▶ _WHAT IS NEEDED_:
Within the records below, find each line with the word "money" and copy it out.

▶ _DATA SECTION_:

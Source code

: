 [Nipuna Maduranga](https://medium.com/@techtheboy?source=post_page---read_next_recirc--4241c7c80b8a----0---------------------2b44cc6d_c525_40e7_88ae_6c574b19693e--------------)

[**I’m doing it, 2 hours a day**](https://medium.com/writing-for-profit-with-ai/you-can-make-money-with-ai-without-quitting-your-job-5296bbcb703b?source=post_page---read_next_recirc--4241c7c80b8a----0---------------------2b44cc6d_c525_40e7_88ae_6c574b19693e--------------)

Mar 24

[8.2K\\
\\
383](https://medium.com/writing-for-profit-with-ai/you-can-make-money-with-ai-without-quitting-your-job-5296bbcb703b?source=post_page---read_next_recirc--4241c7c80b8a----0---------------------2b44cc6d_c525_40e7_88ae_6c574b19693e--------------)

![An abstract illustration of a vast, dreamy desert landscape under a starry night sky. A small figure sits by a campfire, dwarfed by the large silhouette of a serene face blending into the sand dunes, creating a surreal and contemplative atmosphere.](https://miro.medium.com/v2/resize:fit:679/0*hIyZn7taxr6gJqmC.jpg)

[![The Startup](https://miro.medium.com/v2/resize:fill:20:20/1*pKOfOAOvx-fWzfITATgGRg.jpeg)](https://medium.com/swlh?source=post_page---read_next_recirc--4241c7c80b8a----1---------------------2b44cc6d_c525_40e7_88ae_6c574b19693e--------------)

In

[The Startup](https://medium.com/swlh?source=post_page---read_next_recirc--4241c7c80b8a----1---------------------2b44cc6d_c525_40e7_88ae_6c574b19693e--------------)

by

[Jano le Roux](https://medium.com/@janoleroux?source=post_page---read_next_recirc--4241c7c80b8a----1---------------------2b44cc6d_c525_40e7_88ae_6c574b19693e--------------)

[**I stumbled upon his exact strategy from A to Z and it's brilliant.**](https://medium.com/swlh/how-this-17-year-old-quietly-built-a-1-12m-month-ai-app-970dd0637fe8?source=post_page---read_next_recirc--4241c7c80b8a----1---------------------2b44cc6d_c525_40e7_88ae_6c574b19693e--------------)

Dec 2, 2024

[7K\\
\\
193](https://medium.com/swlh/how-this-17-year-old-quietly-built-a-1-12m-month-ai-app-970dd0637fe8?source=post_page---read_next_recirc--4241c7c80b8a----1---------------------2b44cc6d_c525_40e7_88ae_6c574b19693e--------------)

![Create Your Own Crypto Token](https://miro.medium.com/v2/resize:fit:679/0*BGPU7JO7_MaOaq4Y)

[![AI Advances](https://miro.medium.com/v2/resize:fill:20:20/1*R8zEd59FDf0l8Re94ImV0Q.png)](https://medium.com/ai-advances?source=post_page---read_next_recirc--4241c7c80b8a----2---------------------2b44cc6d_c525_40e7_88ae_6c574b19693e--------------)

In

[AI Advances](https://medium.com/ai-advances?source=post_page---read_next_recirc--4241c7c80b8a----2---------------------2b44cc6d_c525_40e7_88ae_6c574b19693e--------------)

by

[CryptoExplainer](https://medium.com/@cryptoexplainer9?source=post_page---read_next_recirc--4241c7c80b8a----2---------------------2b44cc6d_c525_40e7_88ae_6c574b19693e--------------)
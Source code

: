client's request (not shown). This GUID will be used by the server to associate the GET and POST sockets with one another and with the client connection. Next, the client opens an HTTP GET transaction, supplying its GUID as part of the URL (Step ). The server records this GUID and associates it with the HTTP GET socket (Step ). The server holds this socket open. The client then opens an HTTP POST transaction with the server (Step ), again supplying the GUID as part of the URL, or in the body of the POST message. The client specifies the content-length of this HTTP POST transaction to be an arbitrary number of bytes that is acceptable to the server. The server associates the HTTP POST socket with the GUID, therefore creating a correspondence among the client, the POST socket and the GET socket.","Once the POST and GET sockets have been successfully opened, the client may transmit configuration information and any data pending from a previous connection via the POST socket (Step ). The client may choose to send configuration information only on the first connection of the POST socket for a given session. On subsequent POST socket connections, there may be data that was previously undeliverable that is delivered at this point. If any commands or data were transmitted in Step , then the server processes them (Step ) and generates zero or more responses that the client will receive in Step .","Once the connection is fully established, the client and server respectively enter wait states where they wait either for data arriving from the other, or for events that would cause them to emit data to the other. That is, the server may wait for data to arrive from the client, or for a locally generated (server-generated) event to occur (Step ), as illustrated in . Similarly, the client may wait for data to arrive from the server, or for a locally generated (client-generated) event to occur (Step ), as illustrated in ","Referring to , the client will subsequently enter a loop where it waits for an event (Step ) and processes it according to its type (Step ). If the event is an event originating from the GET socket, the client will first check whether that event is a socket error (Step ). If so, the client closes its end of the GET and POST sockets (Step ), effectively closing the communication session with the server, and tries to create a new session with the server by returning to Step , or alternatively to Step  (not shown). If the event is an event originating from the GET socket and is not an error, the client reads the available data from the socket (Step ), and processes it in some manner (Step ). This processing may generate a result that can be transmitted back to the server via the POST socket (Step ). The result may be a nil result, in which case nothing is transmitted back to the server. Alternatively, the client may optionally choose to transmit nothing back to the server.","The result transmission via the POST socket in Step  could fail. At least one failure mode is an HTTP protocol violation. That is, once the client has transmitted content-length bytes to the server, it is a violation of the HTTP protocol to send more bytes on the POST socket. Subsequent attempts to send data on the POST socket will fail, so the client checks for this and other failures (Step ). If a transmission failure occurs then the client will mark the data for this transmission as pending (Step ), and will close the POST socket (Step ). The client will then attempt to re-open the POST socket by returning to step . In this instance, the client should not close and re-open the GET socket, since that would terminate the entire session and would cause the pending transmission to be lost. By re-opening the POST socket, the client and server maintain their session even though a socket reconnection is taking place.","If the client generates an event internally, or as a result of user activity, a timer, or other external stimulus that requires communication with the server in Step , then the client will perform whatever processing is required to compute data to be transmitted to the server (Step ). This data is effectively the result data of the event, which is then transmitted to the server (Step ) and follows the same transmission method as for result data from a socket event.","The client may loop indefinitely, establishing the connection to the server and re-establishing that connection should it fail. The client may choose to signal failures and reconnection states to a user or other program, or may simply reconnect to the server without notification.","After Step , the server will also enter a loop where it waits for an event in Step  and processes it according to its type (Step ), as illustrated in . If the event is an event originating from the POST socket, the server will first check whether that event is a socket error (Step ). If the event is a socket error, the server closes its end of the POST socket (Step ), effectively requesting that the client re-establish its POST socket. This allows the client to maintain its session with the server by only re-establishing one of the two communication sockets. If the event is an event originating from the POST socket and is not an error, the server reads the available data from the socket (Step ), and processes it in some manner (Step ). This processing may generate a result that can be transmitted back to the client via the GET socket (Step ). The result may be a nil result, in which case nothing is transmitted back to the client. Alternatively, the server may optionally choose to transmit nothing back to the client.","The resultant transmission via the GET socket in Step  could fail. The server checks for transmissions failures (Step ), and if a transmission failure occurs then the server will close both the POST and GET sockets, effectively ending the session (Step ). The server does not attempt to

▶ _REPLY_:
[**I’m doing it, 2 hours a day**](https://medium.com/writing-for-profit-with-ai/you-can-make-money-with-ai-without-quitting-your-job-5296bbcb703b?source=post_page---read_next_recirc--4241c7c80b8a----0---------------------2b44cc6d_c525_40e7_88ae_6c574b19693e--------------)
383](https://medium.com/writing-for-profit-with-ai/you-can-make-money-with-ai-without-quitting-your-job-5296bbcb703b?source=post_page---read_next_recirc--4241c7c80b8a----0---------------------2b44cc6d_c525_40e7_88ae_6c574b19693e--------------)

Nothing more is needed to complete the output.